Saved entries
Segment Open
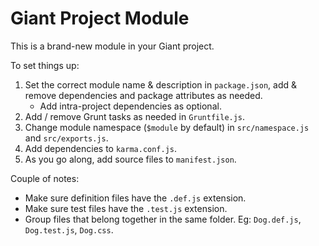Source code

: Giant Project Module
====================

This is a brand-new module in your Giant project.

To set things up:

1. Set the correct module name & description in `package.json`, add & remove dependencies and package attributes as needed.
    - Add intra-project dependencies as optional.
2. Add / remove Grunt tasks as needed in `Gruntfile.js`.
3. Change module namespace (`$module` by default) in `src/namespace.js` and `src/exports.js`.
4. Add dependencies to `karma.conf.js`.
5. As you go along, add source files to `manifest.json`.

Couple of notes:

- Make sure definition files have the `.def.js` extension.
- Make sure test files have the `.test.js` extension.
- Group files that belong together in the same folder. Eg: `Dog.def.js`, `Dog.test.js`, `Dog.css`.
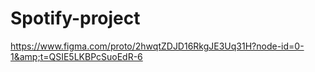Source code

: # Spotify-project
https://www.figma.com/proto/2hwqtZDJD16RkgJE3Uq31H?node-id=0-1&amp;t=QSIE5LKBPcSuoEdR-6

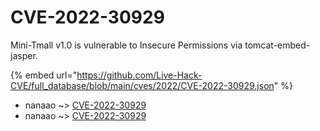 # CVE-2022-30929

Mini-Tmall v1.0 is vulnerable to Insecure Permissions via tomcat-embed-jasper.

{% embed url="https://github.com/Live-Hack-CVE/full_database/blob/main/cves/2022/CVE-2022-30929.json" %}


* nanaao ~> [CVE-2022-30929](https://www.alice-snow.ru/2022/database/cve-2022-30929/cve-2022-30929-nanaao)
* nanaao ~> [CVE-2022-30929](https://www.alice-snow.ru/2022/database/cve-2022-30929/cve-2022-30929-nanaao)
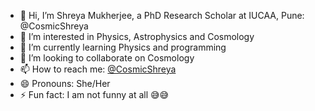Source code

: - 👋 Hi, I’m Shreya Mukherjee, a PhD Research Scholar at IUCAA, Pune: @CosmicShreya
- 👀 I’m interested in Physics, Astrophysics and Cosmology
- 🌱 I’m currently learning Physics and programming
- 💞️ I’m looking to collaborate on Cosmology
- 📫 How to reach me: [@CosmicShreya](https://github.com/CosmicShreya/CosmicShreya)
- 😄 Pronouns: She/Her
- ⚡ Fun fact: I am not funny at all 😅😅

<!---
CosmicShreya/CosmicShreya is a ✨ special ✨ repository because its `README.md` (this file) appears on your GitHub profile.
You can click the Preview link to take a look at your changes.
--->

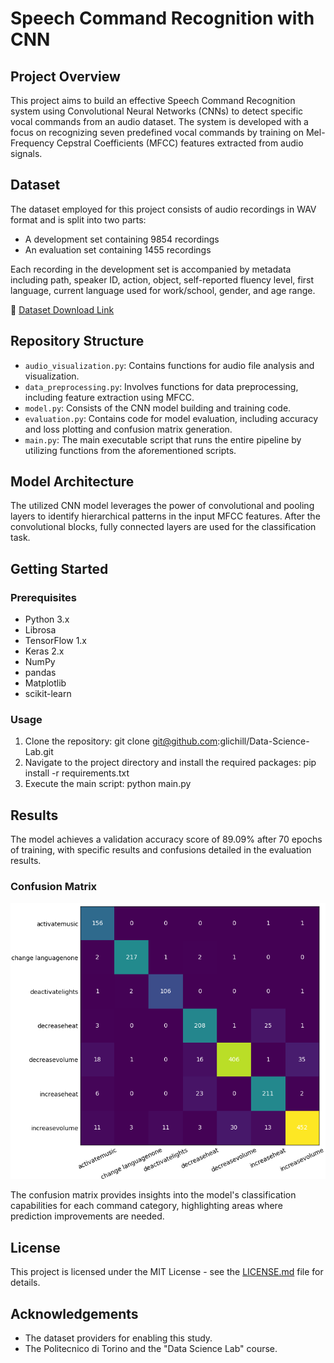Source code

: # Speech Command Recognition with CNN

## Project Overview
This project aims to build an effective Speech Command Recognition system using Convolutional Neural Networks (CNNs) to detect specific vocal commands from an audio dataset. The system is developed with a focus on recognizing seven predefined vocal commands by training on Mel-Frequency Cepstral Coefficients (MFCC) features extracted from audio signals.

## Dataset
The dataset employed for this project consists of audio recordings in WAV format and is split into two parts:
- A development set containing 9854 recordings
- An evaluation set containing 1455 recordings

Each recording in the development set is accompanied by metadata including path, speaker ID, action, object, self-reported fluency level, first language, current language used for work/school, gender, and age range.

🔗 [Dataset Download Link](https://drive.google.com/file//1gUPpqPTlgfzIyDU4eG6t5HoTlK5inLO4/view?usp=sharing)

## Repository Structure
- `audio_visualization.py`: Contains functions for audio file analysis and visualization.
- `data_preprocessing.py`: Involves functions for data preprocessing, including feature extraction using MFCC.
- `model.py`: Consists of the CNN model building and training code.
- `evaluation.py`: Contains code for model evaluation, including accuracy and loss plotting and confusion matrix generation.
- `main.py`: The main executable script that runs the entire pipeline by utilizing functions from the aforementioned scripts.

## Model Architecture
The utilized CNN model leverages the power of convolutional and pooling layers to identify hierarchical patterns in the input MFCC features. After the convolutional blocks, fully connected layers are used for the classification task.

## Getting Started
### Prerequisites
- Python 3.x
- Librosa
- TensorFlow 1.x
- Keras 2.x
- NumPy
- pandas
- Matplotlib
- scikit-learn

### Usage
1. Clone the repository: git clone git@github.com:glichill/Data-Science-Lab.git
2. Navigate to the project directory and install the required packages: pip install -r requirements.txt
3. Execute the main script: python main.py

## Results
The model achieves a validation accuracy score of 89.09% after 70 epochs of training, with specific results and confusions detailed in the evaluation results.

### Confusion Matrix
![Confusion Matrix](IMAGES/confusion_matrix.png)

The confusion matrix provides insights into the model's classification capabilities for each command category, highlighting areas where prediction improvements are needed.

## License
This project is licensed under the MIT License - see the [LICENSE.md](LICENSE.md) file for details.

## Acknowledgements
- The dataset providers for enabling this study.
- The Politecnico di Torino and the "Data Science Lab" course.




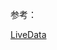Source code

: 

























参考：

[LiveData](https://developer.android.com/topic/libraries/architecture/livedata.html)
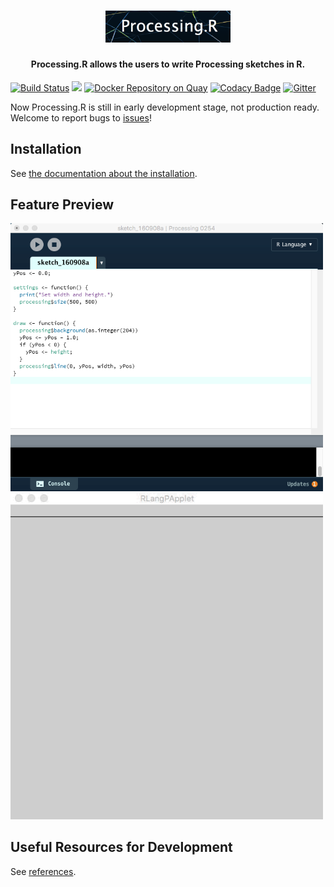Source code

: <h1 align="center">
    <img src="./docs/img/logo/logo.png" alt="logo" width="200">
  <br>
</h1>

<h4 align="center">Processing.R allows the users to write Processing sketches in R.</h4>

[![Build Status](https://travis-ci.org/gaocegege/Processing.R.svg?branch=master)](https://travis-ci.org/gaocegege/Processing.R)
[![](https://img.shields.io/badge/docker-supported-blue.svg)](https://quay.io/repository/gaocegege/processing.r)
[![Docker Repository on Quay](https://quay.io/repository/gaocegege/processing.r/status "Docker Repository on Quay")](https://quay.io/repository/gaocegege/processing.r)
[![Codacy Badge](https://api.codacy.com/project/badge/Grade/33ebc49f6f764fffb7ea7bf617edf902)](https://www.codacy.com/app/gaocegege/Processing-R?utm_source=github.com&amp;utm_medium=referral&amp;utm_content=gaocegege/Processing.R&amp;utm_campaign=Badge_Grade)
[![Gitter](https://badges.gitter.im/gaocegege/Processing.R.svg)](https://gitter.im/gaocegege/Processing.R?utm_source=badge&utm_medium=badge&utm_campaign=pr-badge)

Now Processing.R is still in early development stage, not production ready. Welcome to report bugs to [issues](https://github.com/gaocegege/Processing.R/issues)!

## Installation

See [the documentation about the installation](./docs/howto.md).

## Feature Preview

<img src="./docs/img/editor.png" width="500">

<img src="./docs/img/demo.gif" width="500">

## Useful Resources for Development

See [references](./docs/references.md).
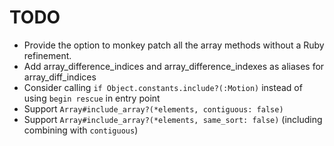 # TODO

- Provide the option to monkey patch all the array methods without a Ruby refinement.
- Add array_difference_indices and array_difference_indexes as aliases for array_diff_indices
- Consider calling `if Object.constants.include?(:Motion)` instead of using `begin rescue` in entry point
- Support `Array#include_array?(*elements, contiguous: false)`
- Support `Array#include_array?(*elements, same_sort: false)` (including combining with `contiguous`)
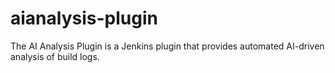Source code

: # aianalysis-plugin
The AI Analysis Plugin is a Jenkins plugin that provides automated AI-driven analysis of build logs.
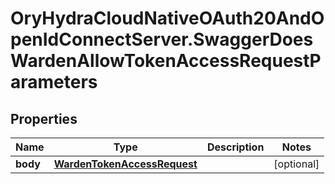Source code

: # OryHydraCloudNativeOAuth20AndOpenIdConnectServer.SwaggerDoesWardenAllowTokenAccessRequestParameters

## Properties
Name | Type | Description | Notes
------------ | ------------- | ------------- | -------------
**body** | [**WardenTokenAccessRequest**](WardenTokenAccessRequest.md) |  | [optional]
Segment Closed
§ Problem description:
Each line above should be returned exactly as it stands, minus any pictures.

§ Solution to this task:
Source code

: Giant Project Module
====================

This is a brand-new module in your Giant project.

To set things up:

1. Set the correct module name & description in `package.json`, add & remove dependencies and package attributes as needed.
    - Add intra-project dependencies as optional.
2. Add / remove Grunt tasks as needed in `Gruntfile.js`.
3. Change module namespace (`$module` by default) in `src/namespace.js` and `src/exports.js`.
4. Add dependencies to `karma.conf.js`.
5. As you go along, add source files to `manifest.json`.

Couple of notes:

- Make sure definition files have the `.def.js` extension.
- Make sure test files have the `.test.js` extension.
- Group files that belong together in the same folder. Eg: `Dog.def.js`, `Dog.test.js`, `Dog.css`.
Source code

: # Spotify-project
https://www.figma.com/proto/2hwqtZDJD16RkgJE3Uq31H?node-id=0-1&amp;t=QSIE5LKBPcSuoEdR-6

 # CVE-2022-30929

Mini-Tmall v1.0 is vulnerable to Insecure Permissions via tomcat-embed-jasper.

{% embed url="https://github.com/Live-Hack-CVE/full_database/blob/main/cves/2022/CVE-2022-30929.json" %}


* nanaao ~> [CVE-2022-30929](https://www.alice-snow.ru/2022/database/cve-2022-30929/cve-2022-30929-nanaao)
* nanaao ~> [CVE-2022-30929](https://www.alice-snow.ru/2022/database/cve-2022-30929/cve-2022-30929-nanaao)
Source code

: - 👋 Hi, I’m Shreya Mukherjee, a PhD Research Scholar at IUCAA, Pune: @CosmicShreya
- 👀 I’m interested in Physics, Astrophysics and Cosmology
- 🌱 I’m currently learning Physics and programming
- 💞️ I’m looking to collaborate on Cosmology
- 📫 How to reach me: [@CosmicShreya](https://github.com/CosmicShreya/CosmicShreya)
- 😄 Pronouns: She/Her
- ⚡ Fun fact: I am not funny at all 😅😅

<!---
CosmicShreya/CosmicShreya is a ✨ special ✨ repository because its `README.md` (this file) appears on your GitHub profile.
You can click the Preview link to take a look at your changes.
--->

Source code

: # Speech Command Recognition with CNN

## Project Overview
This project aims to build an effective Speech Command Recognition system using Convolutional Neural Networks (CNNs) to detect specific vocal commands from an audio dataset. The system is developed with a focus on recognizing seven predefined vocal commands by training on Mel-Frequency Cepstral Coefficients (MFCC) features extracted from audio signals.

## Dataset
The dataset employed for this project consists of audio recordings in WAV format and is split into two parts:
- A development set containing 9854 recordings
- An evaluation set containing 1455 recordings

Each recording in the development set is accompanied by metadata including path, speaker ID, action, object, self-reported fluency level, first language, current language used for work/school, gender, and age range.

🔗 [Dataset Download Link](https://drive.google.com/file//1gUPpqPTlgfzIyDU4eG6t5HoTlK5inLO4/view?usp=sharing)

## Repository Structure
- `audio_visualization.py`: Contains functions for audio file analysis and visualization.
- `data_preprocessing.py`: Involves functions for data preprocessing, including feature extraction using MFCC.
- `model.py`: Consists of the CNN model building and training code.
- `evaluation.py`: Contains code for model evaluation, including accuracy and loss plotting and confusion matrix generation.
- `main.py`: The main executable script that runs the entire pipeline by utilizing functions from the aforementioned scripts.

## Model Architecture
The utilized CNN model leverages the power of convolutional and pooling layers to identify hierarchical patterns in the input MFCC features. After the convolutional blocks, fully connected layers are used for the classification task.

## Getting Started
### Prerequisites
- Python 3.x
- Librosa
- TensorFlow 1.x
- Keras 2.x
- NumPy
- pandas
- Matplotlib
- scikit-learn

### Usage
1. Clone the repository: git clone git@github.com:glichill/Data-Science-Lab.git
2. Navigate to the project directory and install the required packages: pip install -r requirements.txt
3. Execute the main script: python main.py

## Results
The model achieves a validation accuracy score of 89.09% after 70 epochs of training, with specific results and confusions detailed in the evaluation results.

### Confusion Matrix
![Confusion Matrix](IMAGES/confusion_matrix.png)

The confusion matrix provides insights into the model's classification capabilities for each command category, highlighting areas where prediction improvements are needed.

## License
This project is licensed under the MIT License - see the [LICENSE.md](LICENSE.md) file for details.

## Acknowledgements
- The dataset providers for enabling this study.
- The Politecnico di Torino and the "Data Science Lab" course.




Source code

: 

























参考：

[LiveData](https://developer.android.com/topic/libraries/architecture/livedata.html)
Source code

: <h1 align="center">
    <img src="./docs/img/logo/logo.png" alt="logo" width="200">
  <br>
</h1>

<h4 align="center">Processing.R allows the users to write Processing sketches in R.</h4>

[![Build Status](https://travis-ci.org/gaocegege/Processing.R.svg?branch=master)](https://travis-ci.org/gaocegege/Processing.R)
[![](https://img.shields.io/badge/docker-supported-blue.svg)](https://quay.io/repository/gaocegege/processing.r)
[![Docker Repository on Quay](https://quay.io/repository/gaocegege/processing.r/status "Docker Repository on Quay")](https://quay.io/repository/gaocegege/processing.r)
[![Codacy Badge](https://api.codacy.com/project/badge/Grade/33ebc49f6f764fffb7ea7bf617edf902)](https://www.codacy.com/app/gaocegege/Processing-R?utm_source=github.com&amp;utm_medium=referral&amp;utm_content=gaocegege/Processing.R&amp;utm_campaign=Badge_Grade)
[![Gitter](https://badges.gitter.im/gaocegege/Processing.R.svg)](https://gitter.im/gaocegege/Processing.R?utm_source=badge&utm_medium=badge&utm_campaign=pr-badge)

Now Processing.R is still in early development stage, not production ready. Welcome to report bugs to [issues](https://github.com/gaocegege/Processing.R/issues)!

## Installation

See [the documentation about the installation](./docs/howto.md).

## Feature Preview

<img src="./docs/img/editor.png" width="500">

<img src="./docs/img/demo.gif" width="500">

## Useful Resources for Development

See [references](./docs/references.md).
 # TODO

- Provide the option to monkey patch all the array methods without a Ruby refinement.
- Add array_difference_indices and array_difference_indexes as aliases for array_diff_indices
- Consider calling `if Object.constants.include?(:Motion)` instead of using `begin rescue` in entry point
- Support `Array#include_array?(*elements, contiguous: false)`
- Support `Array#include_array?(*elements, same_sort: false)` (including combining with `contiguous`)
Source code

: # aianalysis-plugin
The AI Analysis Plugin is a Jenkins plugin that provides automated AI-driven analysis of build logs.
Source code

: # OryHydraCloudNativeOAuth20AndOpenIdConnectServer.SwaggerDoesWardenAllowTokenAccessRequestParameters

## Properties
Name | Type | Description | Notes
------------ | ------------- | ------------- | -------------
**body** | [**WardenTokenAccessRequest**](WardenTokenAccessRequest.md) |  | [optional]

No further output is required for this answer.